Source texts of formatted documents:
=== Begin Enclosure ===

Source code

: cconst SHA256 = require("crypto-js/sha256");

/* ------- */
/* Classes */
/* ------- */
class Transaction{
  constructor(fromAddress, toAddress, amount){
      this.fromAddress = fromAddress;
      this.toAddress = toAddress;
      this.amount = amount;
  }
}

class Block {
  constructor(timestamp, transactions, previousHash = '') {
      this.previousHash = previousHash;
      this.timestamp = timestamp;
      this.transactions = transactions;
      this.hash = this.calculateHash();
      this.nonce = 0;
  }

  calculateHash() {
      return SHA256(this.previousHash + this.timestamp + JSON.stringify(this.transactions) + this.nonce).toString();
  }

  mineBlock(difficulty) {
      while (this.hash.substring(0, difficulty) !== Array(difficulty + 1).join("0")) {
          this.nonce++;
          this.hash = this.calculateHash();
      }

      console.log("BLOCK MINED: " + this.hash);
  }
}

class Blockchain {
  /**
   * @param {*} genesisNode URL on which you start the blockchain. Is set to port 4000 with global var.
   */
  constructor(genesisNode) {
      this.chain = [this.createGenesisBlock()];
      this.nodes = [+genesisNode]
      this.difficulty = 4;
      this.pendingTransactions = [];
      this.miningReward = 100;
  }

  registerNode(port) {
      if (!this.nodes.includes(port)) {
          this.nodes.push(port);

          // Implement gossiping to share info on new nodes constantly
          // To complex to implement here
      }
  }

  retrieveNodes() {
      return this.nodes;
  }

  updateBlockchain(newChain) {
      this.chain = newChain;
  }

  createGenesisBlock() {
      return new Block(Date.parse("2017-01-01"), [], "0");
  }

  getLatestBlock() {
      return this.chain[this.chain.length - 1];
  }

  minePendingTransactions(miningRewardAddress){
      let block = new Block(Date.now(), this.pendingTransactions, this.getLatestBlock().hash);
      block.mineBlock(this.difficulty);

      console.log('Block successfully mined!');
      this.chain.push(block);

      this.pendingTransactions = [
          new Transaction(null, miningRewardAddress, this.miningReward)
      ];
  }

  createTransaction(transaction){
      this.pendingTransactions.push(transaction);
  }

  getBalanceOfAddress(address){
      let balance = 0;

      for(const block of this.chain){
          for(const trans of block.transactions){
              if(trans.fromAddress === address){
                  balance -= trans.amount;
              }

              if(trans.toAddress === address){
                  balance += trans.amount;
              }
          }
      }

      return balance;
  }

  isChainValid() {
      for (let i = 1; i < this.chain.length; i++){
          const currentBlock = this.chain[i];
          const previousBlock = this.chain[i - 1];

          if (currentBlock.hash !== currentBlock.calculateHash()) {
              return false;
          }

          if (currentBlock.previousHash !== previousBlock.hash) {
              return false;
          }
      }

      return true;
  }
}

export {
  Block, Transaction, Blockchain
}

=== End Enclosure ===

Exercise directions >> Return each line of the records above exactly as it reads.

Exercise output >>
Source code

: cconst SHA256 = require("crypto-js/sha256");

/* ------- */
/* Classes */
/* ------- */
class Transaction{
  constructor(fromAddress, toAddress, amount){
      this.fromAddress = fromAddress;
      this.toAddress = toAddress;
      this.amount = amount;
  }
}

class Block {
  constructor(timestamp, transactions, previousHash = '') {
      this.previousHash = previousHash;
      this.timestamp = timestamp;
      this.transactions = transactions;
      this.hash = this.calculateHash();
      this.nonce = 0;
  }

  calculateHash() {
      return SHA256(this.previousHash + this.timestamp + JSON.stringify(this.transactions) + this.nonce).toString();
  }

  mineBlock(difficulty) {
      while (this.hash.substring(0, difficulty) !== Array(difficulty + 1).join("0")) {
          this.nonce++;
          this.hash = this.calculateHash();
      }

      console.log("BLOCK MINED: " + this.hash);
  }
}

class Blockchain {
  /**
   * @param {*} genesisNode URL on which you start the blockchain. Is set to port 4000 with global var.
   */
  constructor(genesisNode) {
      this.chain = [this.createGenesisBlock()];
      this.nodes = [+genesisNode]
      this.difficulty = 4;
      this.pendingTransactions = [];
      this.miningReward = 100;
  }

  registerNode(port) {
      if (!this.nodes.includes(port)) {
          this.nodes.push(port);

          // Implement gossiping to share info on new nodes constantly
          // To complex to implement here
      }
  }

  retrieveNodes() {
      return this.nodes;
  }

  updateBlockchain(newChain) {
      this.chain = newChain;
  }

  createGenesisBlock() {
      return new Block(Date.parse("2017-01-01"), [], "0");
  }

  getLatestBlock() {
      return this.chain[this.chain.length - 1];
  }

  minePendingTransactions(miningRewardAddress){
      let block = new Block(Date.now(), this.pendingTransactions, this.getLatestBlock().hash);
      block.mineBlock(this.difficulty);

      console.log('Block successfully mined!');
      this.chain.push(block);

      this.pendingTransactions = [
          new Transaction(null, miningRewardAddress, this.miningReward)
      ];
  }

  createTransaction(transaction){
      this.pendingTransactions.push(transaction);
  }

  getBalanceOfAddress(address){
      let balance = 0;

      for(const block of this.chain){
          for(const trans of block.transactions){
              if(trans.fromAddress === address){
                  balance -= trans.amount;
              }

              if(trans.toAddress === address){
                  balance += trans.amount;
              }
          }
      }

      return balance;
  }

  isChainValid() {
      for (let i = 1; i < this.chain.length; i++){
          const currentBlock = this.chain[i];
          const previousBlock = this.chain[i - 1];

          if (currentBlock.hash !== currentBlock.calculateHash()) {
              return false;
          }

          if (currentBlock.previousHash !== previousBlock.hash) {
              return false;
          }
      }

      return true;
  }
}

export {
  Block, Transaction, Blockchain
}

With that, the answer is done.